Model selection uses the Bayesian information criterion (BIC):
\begin{equation}
\text{BIC} = n \ln\!\left(\frac{\text{RSS}}{n}\right) + k \ln(n),
\label{eq:bic}
\end{equation}
with $k_A = 1$, $k_B = 4$, and the Bayes factor approximated as
\begin{equation}
\text{BF}_{BA} \approx \exp\!\left(\frac{\Delta\text{BIC}}{2}\right),
\quad \Delta\text{BIC} = \text{BIC}_A - \text{BIC}_B.
\label{eq:bf}
\end{equation}
Parameters are estimated by nonlinear least squares with a grid search over
$(P, \varphi)$ to avoid local minima.
%%%% ═══════════════════════════════════════════════════════════════════════════
\section{Results}
\label{sec:results}
\subsection{Raw Pairwise Correlations Between CR, Seismic, and Sunspot Data}
\label{sec:res:rawcorr}
Before applying any detrending, we characterise the raw statistical relationships
between all three observable time series across the three analysis windows.
This serves as the pre-detrending baseline that motivates the Hodrick--Prescott
filter analysis described in Section~\ref{sec:res:detrend}.
\subsubsection{CR index: station distribution}
The global CR index is not collapsed to a single mean.
Instead, for each 5-day bin $t$ we compute the distribution of normalised
count-rate values across all $n_t \geq 3$ contributing stations,
yielding five order statistics:
$\hat{x}_{t}^{(q)} = q\text{-th percentile}$ for $q \in \{5, 25, 50, 75, 95\}$,
together with the inter-station minimum and maximum.
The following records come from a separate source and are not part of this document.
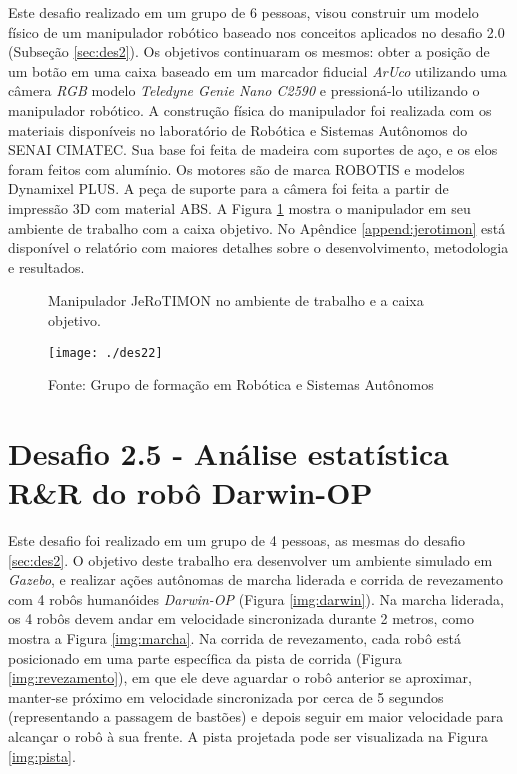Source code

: Este desafio realizado em um grupo de 6 pessoas, visou construir um modelo físico de um manipulador robótico baseado nos conceitos aplicados no desafio 2.0 (Subseção \ref{sec:des2}). Os objetivos continuaram os mesmos: obter a posição de um botão em uma caixa baseado em um marcador fiducial \textit{ArUco} utilizando uma câmera \textit{RGB} modelo \textit{Teledyne Genie Nano C2590} e pressioná-lo utilizando o manipulador robótico. A construção física do manipulador foi realizada com os materiais disponíveis no laboratório de Robótica e Sistemas Autônomos do SENAI CIMATEC. Sua base foi feita de madeira com suportes de aço, e os elos foram feitos com alumínio. Os motores são de marca ROBOTIS e modelos Dynamixel PLUS. A peça de suporte para a câmera foi feita a partir de impressão 3D com material ABS. A Figura \ref{img:des22} mostra o manipulador em seu ambiente de trabalho com a caixa objetivo. No Apêndice \ref{append:jerotimon} está disponível o relatório com maiores detalhes sobre o desenvolvimento, metodologia e resultados.

\begin{figure} [H]												
    \centering
    \caption{Manipulador JeRoTIMON no ambiente de trabalho e a caixa objetivo.}	
	\texttt{[image: ./des22]}	
	\caption*{Fonte: Grupo de formação em Robótica e Sistemas Autônomos}
	\label{img:des22}									 
\end{figure}


\section{Desafio 2.5 - Análise estatística R\&R do robô Darwin-OP}
\label{sec:des25}

Este desafio foi realizado em um grupo de 4 pessoas, as mesmas do desafio \ref{sec:des2}. O objetivo deste trabalho era desenvolver um ambiente simulado em \textit{Gazebo}, e realizar ações autônomas de marcha liderada e corrida de revezamento com 4 robôs humanóides \textit{Darwin-OP} (Figura \ref{img:darwin}). Na marcha liderada, os 4 robôs devem andar em velocidade sincronizada durante 2 metros, como mostra a Figura \ref{img:marcha}. Na corrida de revezamento, cada robô está posicionado em uma parte específica da pista de corrida (Figura \ref{img:revezamento}), em que ele deve aguardar o robô anterior se aproximar, manter-se próximo em velocidade sincronizada por cerca de 5 segundos (representando a passagem de bastões) e depois seguir em maior velocidade para alcançar o robô à sua frente. A pista projetada pode ser visualizada na Figura \ref{img:pista}.

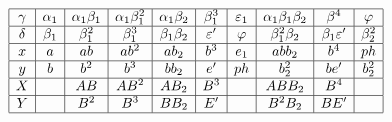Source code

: \documentclass{article}
\begin{document}
\(
\begin{array}{|c|*{13}{c|}}
  \hline
  \gamma & \alpha_1 & \alpha_1\beta_1 & \alpha_1\beta_1^2 & \alpha_1\beta_2 & \beta_1^3 & \varepsilon_1 & \alpha_1\beta_1\beta_2 & \beta^4 & \varphi \\ \hline
  \delta & \beta_1 & \beta_1^2 & \beta_1^3 & \beta_1\beta_2 & \varepsilon' & \varphi & \beta_1^2\beta_2 & \beta_1\varepsilon' & \beta_2^2 \\ \hline
  x & a & ab & ab^2 & ab_2 & b^3 & e_1 & abb_2 & b^4  & ph \\ \hline
  y & b & b^2 & b^3 & bb_2 & e' & ph & b_2^2 & be' & b_2^2 \\ \hline
  X & & AB & AB^2 & AB_2 & B^3 & & ABB_2 & B^4 & \\ \hline
  Y & & B^2 & B^3 & BB_2 & E' & & B^2B_2 & BE' & \\ \hline
\end{array}
\)
\end{document}
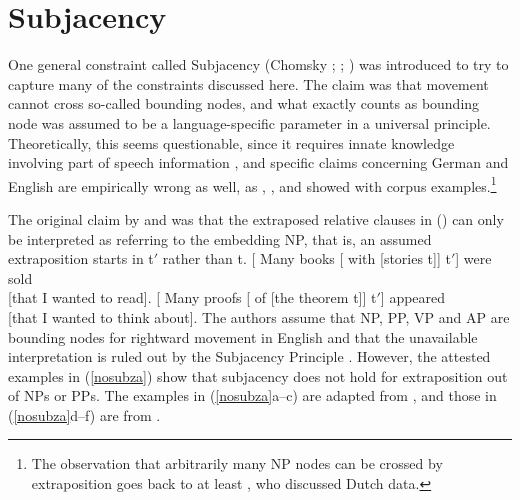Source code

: \documentclass[output=paper
 	        ,biblatex
                ,babelshorthands
                ,newtxmath
                ,draftmode
                ,colorlinks, citecolor=brown
]{langscibook}
\begin{document}
\section{Subjacency}

One general constraint called Subjacency (Chomsky \citeyear[]{Chomsky73a}; \citeyear[]{Chomsky86b};
\citealp{Baltin81a,Baltin2006a}) was introduced to try to capture many of the constraints discussed here.
The claim was that movement cannot cross so-called bounding nodes, and what exactly counts as bounding
node was assumed to be a language-specific parameter in a universal principle. Theoretically, this
seems questionable, since it requires innate knowledge involving part of speech information
\parencites[Section~13.1.5.1]{MuellerGT-Eng4}[--540]{Newmeyer2004a}, and specific claims
concerning German and English are empirically wrong as well, as \citet{Mueller2004d},
\citet{Mueller2007c}, \citet{MM2009a} and \citet{SS2013b-u} showed with corpus examples.\footnote{
  The observation that arbitrarily many NP nodes can be crossed by extraposition goes back
  to at least \citet[]{Koster78b-u}, who discussed Dutch data.
}

The original claim by \citet{Baltin81a} and \citet[]{Chomsky86b} was that the extraposed
relative clauses in () can only be interpreted as referring to the embedding NP, that is, an
assumed extraposition starts in t$'$ rather than t.
\eal
\label{ex-chomsky-sub}
\ex {}[ Many books [ with [stories t]] t$'$]  were sold\\
    {}[that I wanted to read].
\ex {}[ Many proofs [ of [the theorem t]] t$'$] appeared\\
    {}[that I wanted to think about].
\zl
The authors assume that NP, PP, VP and AP are bounding nodes for rightward movement in English and
that the unavailable interpretation is ruled out by the Subjacency Principle \citep[]{Baltin81a}. However, the attested examples in (\ref{nosubza}) show that subjacency does not
hold for extraposition out of NPs or PPs. The examples in (\ref{nosubza}a--c) are adapted from
\citet[, 109, 111]{SS2013b-u}, and those in (\ref{nosubza}d--f) are from \citet[863]{chavesrnr}.
\eal \label{nosubza}

\end{document}
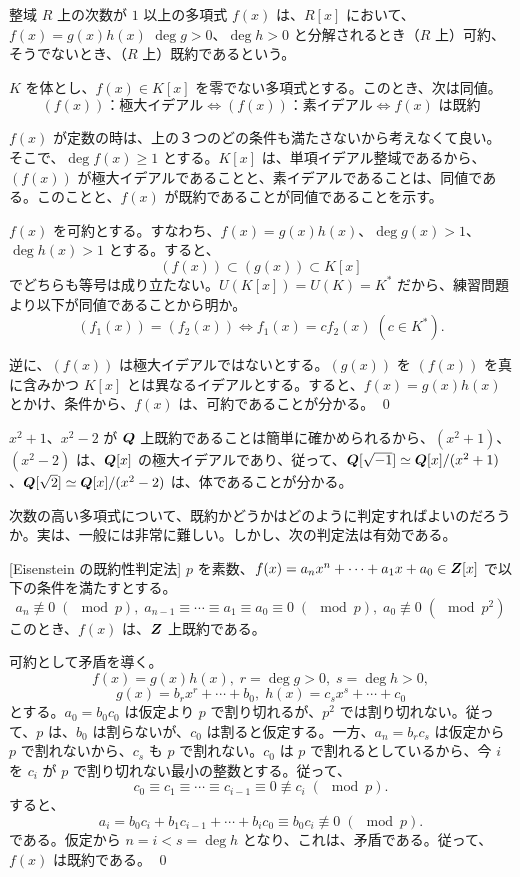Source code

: \begin{definition}
整域 $R$ 上の次数が $1$ 以上の多項式 $f(x)$ は、$R[x]$ において、$f(x) = g(x)h(x)$ $\deg g>0$、$\deg h>0$ と分解されるとき（$R$ 上）可約、そうでないとき、（$R$ 上）既約であるという。
\end{definition}

\begin{prop}\label{prop:poly}
$K$ を体とし、$f(x)\in K[x]$ を零でない多項式とする。このとき、次は同値。
$$(f(x))\mbox{：極大イデアル} \Leftrightarrow (f(x))\mbox{：素イデアル}\Leftrightarrow f(x)\mbox{ は既約}$$
\end{prop}
\proof
$f(x)$ が定数の時は、上の３つのどの条件も満たさないから考えなくて良い。そこで、$\deg f(x)\geq 1$ とする。$K[x]$ は、単項イデアル整域であるから、$(f(x))$ が極大イデアルであることと、素イデアルであることは、同値である。このことと、$f(x)$ が既約であることが同値であることを示す。

$f(x)$ を可約とする。すなわち、$f(x) = g(x)h(x)$、$\deg g(x)>1$、$\deg h(x)>1$ とする。すると、
$$(f(x)) \subset (g(x)) \subset K[x]$$
でどちらも等号は成り立たない。$U(K[x]) = U(K) = K^*$ だから、練習問題より以下が同値であることから明か。
$$(f_1(x)) = (f_2(x)) \Leftrightarrow f_1(x) = cf_2(x)\;(c\in K^*).$$

逆に、$(f(x))$ は極大イデアルではないとする。$(g(x))$ を $(f(x))$ を真に含みかつ $K[x]$ とは異なるイデアルとする。すると、$f(x) = g(x)h(x)$ とかけ、条件から、$f(x)$ は、可約であることが分かる。
\qed

\begin{eg}
$x^2+1$、$x^2-2$ が $\mbox{\boldmath $Q$}$ 上既約であることは簡単に確かめられるから、$(x^2+1)$、$(x^2-2)$ は、$\mbox{\boldmath $Q$}[x]$ の極大イデアルであり、従って、$\mbox{\boldmath $Q$}[\sqrt{-1}]\simeq \mbox{\boldmath $Q$}[x]/(x^2+1)$、$\mbox{\boldmath $Q$}[\sqrt{2}]\simeq \mbox{\boldmath $Q$}[x]/(x^2-2)$ は、体であることが分かる。
\end{eg}

次数の高い多項式について、既約かどうかはどのように判定すればよいのだろうか。実は、一般には非常に難しい。しかし、次の判定法は有効である。

\begin{prop}{\rm [Eisenstein の既約性判定法]}\label{prop:eisenstein}
$p$ を素数、$f(x) = a_nx^n + \cdots + a_1x + a_0\in \mbox{\boldmath $Z$}[x]$ で以下の条件を満たすとする。
$$a_n\not\equiv 0 \;(\mod p),\;a_{n-1}\equiv \cdots \equiv a_1 \equiv a_0 \equiv 0\;(\mod p),\;a_0 \not\equiv 0\;(\mod p^2)$$
このとき、$f(x)$ は、$\mbox{\boldmath $Z$}$ 上既約である。
\end{prop}
\proof
可約として矛盾を導く。
$$f(x) = g(x)h(x),\;r = \deg g>0,\;s = \deg h>0,$$
$$g(x) = b_rx^r + \cdots + b_0,\;h(x) = c_sx^s + \cdots + c_0$$
とする。$a_0 = b_0c_0$ は仮定より $p$ で割り切れるが、$p^2$ では割り切れない。従って、$p$ は、$b_0$ は割らないが、$c_0$ は割ると仮定する。一方、$a_n = b_rc_s$ は仮定から $p$ で割れないから、$c_s$ も $p$ で割れない。$c_0$ は $p$ で割れるとしているから、今 $i$ を $c_i$ が $p$ で割り切れない最小の整数とする。従って、
$$c_0 \equiv c_1 \equiv \cdots \equiv c_{i-1} \equiv 0 \not\equiv c_i\;(\mod p).$$
すると、
$$a_i = b_0c_i + b_1c_{i-1} + \cdots + b_ic_0\equiv b_0c_i \not\equiv 0\;(\mod p).$$
である。仮定から $n = i < s = \deg h$ となり、これは、矛盾である。従って、$f(x)$ は既約である。
\qed

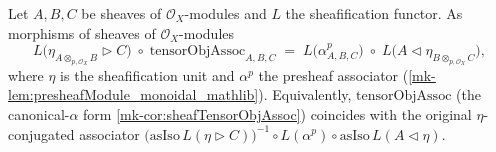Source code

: \begin{lemma}\label{mk-lem:tensorObjAssoc_eta_factor_sheaf}
  \leanok

  Let \(A, B, C\) be sheaves of \(\mathcal{O}_X\)-modules and \(L\) the sheafification
  functor. As morphisms of sheaves of \(\mathcal{O}_X\)-modules
  \[
    L\bigl(\eta_{A \otimes_{p,\mathcal{O}_X} B} \rhd C\bigr)
      \;\circ\; \mathrm{tensorObjAssoc}_{A,B,C}
    \;=\;
    L\bigl(\alpha^{p}_{A,B,C}\bigr)
      \;\circ\; L\bigl(A \lhd \eta_{B \otimes_{p,\mathcal{O}_X} C}\bigr),
  \]
  where \(\eta\) is the sheafification unit and \(\alpha^{p}\) the presheaf
  associator (\ref{mk-lem:presheafModule_monoidal_mathlib}). Equivalently,
  \(\mathrm{tensorObjAssoc}\) (the canonical-\(\alpha\) form
  \ref{mk-cor:sheafTensorObjAssoc}) coincides with the original \(\eta\)-conjugated
  associator \(\bigl(\mathrm{asIso}\,L(\eta \rhd C)\bigr)^{-1}
  \circ L(\alpha^{p}) \circ \mathrm{asIso}\,L(A \lhd \eta)\).
\end{lemma}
All stations are normalised by their individual long-run mean before the
cross-station percentile is taken, so the station-median series has a grand
mean near unity.
The scatter panels in Figures~\ref{fig:rawinsample}--\ref{fig:rawcombined}
use $\hat{x}_{t}^{(50)}$ as the central CR value (horizontal axis) and display
the $[\hat{x}_{t}^{(5)}, \hat{x}_{t}^{(95)}]$ inter-station spread as
horizontal error bars, with the $[\hat{x}_{t}^{\min}, \hat{x}_{t}^{\max}]$
range overlaid in a lighter shade.
\subsubsection{Seismic energy metric}
The seismic activity per bin is measured by the total released seismic energy,
computed as the sum of the individual earthquake energies:
\begin{equation}
E_t = \sum_{i \in \mathcal{B}_t} 10^{1.5\, M_{W,i}},
\label{eq:energy}
\end{equation}
where $\mathcal{B}_t$ is the set of $M_W \geq 4.5$ events falling in bin $t$.
Working with $\log_{10} E_t$ removes the extreme skewness of $E_t$ and is
physically preferable to summing $M_W$ directly, which is dimensionally
inconsistent because magnitude is already a logarithmic quantity.
The $\log_{10} E_t$ axis in the scatter panels spans roughly three orders of
magnitude, reflecting the heavy-tailed Gutenberg--Richter distribution of
earthquake sizes.
\subsubsection{Sunspot number}
Daily sunspot numbers from SILSO are smoothed with a 365-day rolling mean to
suppress intra-year variability and isolate the solar-cycle envelope.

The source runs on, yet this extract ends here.